Repeat the listing word for word. Leave every picture out.

### Material to process
=== Section Start ===

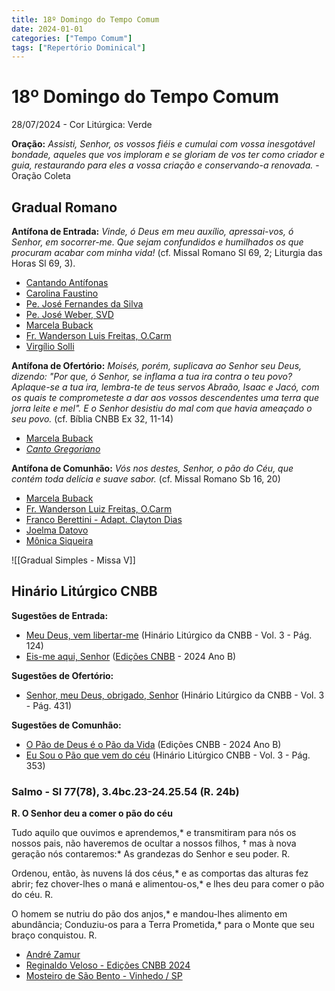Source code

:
 ```yaml
---
title: 18º Domingo do Tempo Comum
date: 2024-01-01
categories: ["Tempo Comum"]
tags: ["Repertório Dominical"]
---
```

# 18º Domingo do Tempo Comum
28/07/2024 - Cor Litúrgica: Verde

**Oração:** *Assisti, Senhor, os vossos fiéis e cumulai com vossa inesgotável bondade, aqueles que vos imploram e se gloriam de vos ter como criador e guia, restaurando para eles a vossa criação e conservando-a renovada.* - Oração Coleta

## Gradual Romano
**Antífona de Entrada:** *Vinde, ó Deus em meu auxílio, apressai-vos, ó Senhor, em socorrer-me. Que sejam confundidos e humilhados os que procuram acabar com minha vida!* (cf. Missal Romano Sl 69, 2; Liturgia das Horas Sl 69, 3). 
- [Cantando Antífonas](https://youtu.be/l1j8OYR-4mc?si=_Xaw9xiTSLR4fHye)
- [Carolina Faustino](https://youtu.be/At1Qc4FO7o0?si=5t48JM-EHBzFXC3z)
- [Pe. José Fernandes da Silva](https://youtu.be/gDxOW8qhQxw?si=aCcZIAxaTZR8Xq5K)
- [Pe. José Weber, SVD](https://youtu.be/OS48BaPanss?si=D6S0ut1e85sjiHHj)
- [Marcela Buback](https://youtu.be/9IxKxmTDUtA?si=_QT_4MbqXSuXXlvQ)
- [Fr. Wanderson Luis Freitas, O.Carm](https://youtu.be/VuVIq77kbS0?si=xy3WuJH9hD_N9ppn)
- [Virgílio Solli](https://youtu.be/LXNPG8Yzqm8?si=1cVDFEh3RhQms6Ur)

**Antífona de Ofertório:** *Moisés, porém, suplicava ao Senhor seu Deus, dizendo: "Por que, ó Senhor, se inflama a tua ira contra o teu povo? Aplaque-se a tua ira, lembra-te de teus servos Abraão, Isaac e Jacó, com os quais te comprometeste a dar aos vossos descendentes uma terra que jorra leite e mel". E o Senhor desistiu do mal com que havia ameaçado o seu povo.* (cf. Bíblia CNBB Ex 32, 11-14)
- [Marcela Buback](https://youtu.be/b9hcLTTC5FQ?si=fSIQwKxUbNdkeb-J)
- [_Canto Gregoriano_](https://youtu.be/CbB7kUptX00?si=y26d9kdt01joZIsu)

**Antífona de Comunhão:** *Vós nos destes, Senhor, o pão do Céu, que contém toda delícia e suave sabor.* (cf. Missal Romano Sb 16, 20)
- [Marcela Buback](https://youtu.be/rFJuYPIqo8k?si=jVjCDfGCyT-la2nv)
- [Fr. Wanderson Luiz Freitas, O.Carm](https://youtu.be/Kp8iKWA0asA?si=EuBOlZIttdPUkcdx)
- [Franco Berettini - Adapt. Clayton Dias](https://youtu.be/BA--TlW2XvM?si=dEAoYMXAPCQMTUmD)
- [Joelma Datovo](https://youtu.be/6zuNbfhHgTE?si=z8rv3rpAJNdPSGx-)
- [Mônica Siqueira](https://youtu.be/VDysMg-a18o?si=0R5_nTiKjCRezHxV)

![[Gradual Simples - Missa V]]

## Hinário Litúrgico CNBB
**Sugestões de Entrada:** 
- [Meu Deus, vem libertar-me](https://youtu.be/982ohsVN5P8?si=qDJlDjhfwSysor5u)
  (Hinário Litúrgico da CNBB - Vol. 3 - Pág. 124)
- [Eis-me aqui, Senhor](https://youtu.be/z4pbQnNcZHI?si=J_kw-CaQNzoq-nNt)
  ([Edições CNBB](https://drive.google.com/drive/folders/1B59NzkFt3mtEovOZ6BYn5_-ZcTMpwKHD) - 2024 Ano B)

**Sugestões de Ofertório:**
- [Senhor, meu Deus, obrigado, Senhor](https://youtu.be/Vlj7Tj1sqnM?si=X_UIWkNFDJ3nqMLR)
  (Hinário Litúrgico da CNBB - Vol. 3 - Pág. 431)


**Sugestões de Comunhão:**
- [O Pão de Deus é o Pão da Vida](https://youtu.be/GdHk0zqaQmk?si=sFesbTdcm9FRRARv)
  (Edições CNBB - 2024 Ano B)
- [Eu Sou o Pão que vem do céu](https://youtu.be/lGPe0vn_Aqw?si=1BqmnCsYVZdrG4Th)
  (Hinário Litúrgico CNBB - Vol. 3 - Pág. 353)


### Salmo - Sl 77(78), 3.4bc.23-24.25.54 (R. 24b)

**R. O Senhor deu a comer o pão do céu**

Tudo aquilo que ouvimos e aprendemos,\*
e transmitiram para nós os nossos pais,
não haveremos de ocultar a nossos filhos, †
mas à nova geração nós contaremos:\*
As grandezas do Senhor e seu poder. R.

Ordenou, então, às nuvens lá dos céus,\*
e as comportas das alturas fez abrir;
fez chover-lhes o maná e alimentou-os,\*
e lhes deu para comer o pão do céu. R.

O homem se nutriu do pão dos anjos,\*
e mandou-lhes alimento em abundância;
Conduziu-os para a Terra Prometida,\*
para o Monte que seu braço conquistou. R.

- [André Zamur](https://youtu.be/f6N1CKoGo1w?si=7aVbXuK0TI0H-Dnb)
- [Reginaldo Veloso - Edições CNBB 2024](https://youtu.be/f6p-IVpgt6w?si=YKavVlnflouR3cDd) 
- [Mosteiro de São Bento - Vinhedo / SP](https://youtu.be/gktlFuhUoEw?si=10qGGFrg_xG-eKsk&t=165)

=== Section End ===

### Result below
Source code

:
 ```yaml
---
title: 18º Domingo do Tempo Comum
date: 2024-01-01
categories: ["Tempo Comum"]
tags: ["Repertório Dominical"]
---
```

# 18º Domingo do Tempo Comum
28/07/2024 - Cor Litúrgica: Verde

**Oração:** *Assisti, Senhor, os vossos fiéis e cumulai com vossa inesgotável bondade, aqueles que vos imploram e se gloriam de vos ter como criador e guia, restaurando para eles a vossa criação e conservando-a renovada.* - Oração Coleta

## Gradual Romano
**Antífona de Entrada:** *Vinde, ó Deus em meu auxílio, apressai-vos, ó Senhor, em socorrer-me. Que sejam confundidos e humilhados os que procuram acabar com minha vida!* (cf. Missal Romano Sl 69, 2; Liturgia das Horas Sl 69, 3). 
- [Cantando Antífonas](https://youtu.be/l1j8OYR-4mc?si=_Xaw9xiTSLR4fHye)
- [Carolina Faustino](https://youtu.be/At1Qc4FO7o0?si=5t48JM-EHBzFXC3z)
- [Pe. José Fernandes da Silva](https://youtu.be/gDxOW8qhQxw?si=aCcZIAxaTZR8Xq5K)
- [Pe. José Weber, SVD](https://youtu.be/OS48BaPanss?si=D6S0ut1e85sjiHHj)
- [Marcela Buback](https://youtu.be/9IxKxmTDUtA?si=_QT_4MbqXSuXXlvQ)
- [Fr. Wanderson Luis Freitas, O.Carm](https://youtu.be/VuVIq77kbS0?si=xy3WuJH9hD_N9ppn)
- [Virgílio Solli](https://youtu.be/LXNPG8Yzqm8?si=1cVDFEh3RhQms6Ur)

**Antífona de Ofertório:** *Moisés, porém, suplicava ao Senhor seu Deus, dizendo: "Por que, ó Senhor, se inflama a tua ira contra o teu povo? Aplaque-se a tua ira, lembra-te de teus servos Abraão, Isaac e Jacó, com os quais te comprometeste a dar aos vossos descendentes uma terra que jorra leite e mel". E o Senhor desistiu do mal com que havia ameaçado o seu povo.* (cf. Bíblia CNBB Ex 32, 11-14)
- [Marcela Buback](https://youtu.be/b9hcLTTC5FQ?si=fSIQwKxUbNdkeb-J)
- [_Canto Gregoriano_](https://youtu.be/CbB7kUptX00?si=y26d9kdt01joZIsu)

**Antífona de Comunhão:** *Vós nos destes, Senhor, o pão do Céu, que contém toda delícia e suave sabor.* (cf. Missal Romano Sb 16, 20)
- [Marcela Buback](https://youtu.be/rFJuYPIqo8k?si=jVjCDfGCyT-la2nv)
- [Fr. Wanderson Luiz Freitas, O.Carm](https://youtu.be/Kp8iKWA0asA?si=EuBOlZIttdPUkcdx)
- [Franco Berettini - Adapt. Clayton Dias](https://youtu.be/BA--TlW2XvM?si=dEAoYMXAPCQMTUmD)
- [Joelma Datovo](https://youtu.be/6zuNbfhHgTE?si=z8rv3rpAJNdPSGx-)
- [Mônica Siqueira](https://youtu.be/VDysMg-a18o?si=0R5_nTiKjCRezHxV)

![[Gradual Simples - Missa V]]

## Hinário Litúrgico CNBB
**Sugestões de Entrada:** 
- [Meu Deus, vem libertar-me](https://youtu.be/982ohsVN5P8?si=qDJlDjhfwSysor5u)
  (Hinário Litúrgico da CNBB - Vol. 3 - Pág. 124)
- [Eis-me aqui, Senhor](https://youtu.be/z4pbQnNcZHI?si=J_kw-CaQNzoq-nNt)
  ([Edições CNBB](https://drive.google.com/drive/folders/1B59NzkFt3mtEovOZ6BYn5_-ZcTMpwKHD) - 2024 Ano B)

**Sugestões de Ofertório:**
- [Senhor, meu Deus, obrigado, Senhor](https://youtu.be/Vlj7Tj1sqnM?si=X_UIWkNFDJ3nqMLR)
  (Hinário Litúrgico da CNBB - Vol. 3 - Pág. 431)


**Sugestões de Comunhão:**
- [O Pão de Deus é o Pão da Vida](https://youtu.be/GdHk0zqaQmk?si=sFesbTdcm9FRRARv)
  (Edições CNBB - 2024 Ano B)
- [Eu Sou o Pão que vem do céu](https://youtu.be/lGPe0vn_Aqw?si=1BqmnCsYVZdrG4Th)
  (Hinário Litúrgico CNBB - Vol. 3 - Pág. 353)


### Salmo - Sl 77(78), 3.4bc.23-24.25.54 (R. 24b)

**R. O Senhor deu a comer o pão do céu**

Tudo aquilo que ouvimos e aprendemos,\*
e transmitiram para nós os nossos pais,
não haveremos de ocultar a nossos filhos, †
mas à nova geração nós contaremos:\*
As grandezas do Senhor e seu poder. R.

Ordenou, então, às nuvens lá dos céus,\*
e as comportas das alturas fez abrir;
fez chover-lhes o maná e alimentou-os,\*
e lhes deu para comer o pão do céu. R.

O homem se nutriu do pão dos anjos,\*
e mandou-lhes alimento em abundância;
Conduziu-os para a Terra Prometida,\*
para o Monte que seu braço conquistou. R.

- [André Zamur](https://youtu.be/f6N1CKoGo1w?si=7aVbXuK0TI0H-Dnb)
- [Reginaldo Veloso - Edições CNBB 2024](https://youtu.be/f6p-IVpgt6w?si=YKavVlnflouR3cDd) 
- [Mosteiro de São Bento - Vinhedo / SP](https://youtu.be/gktlFuhUoEw?si=10qGGFrg_xG-eKsk&t=165)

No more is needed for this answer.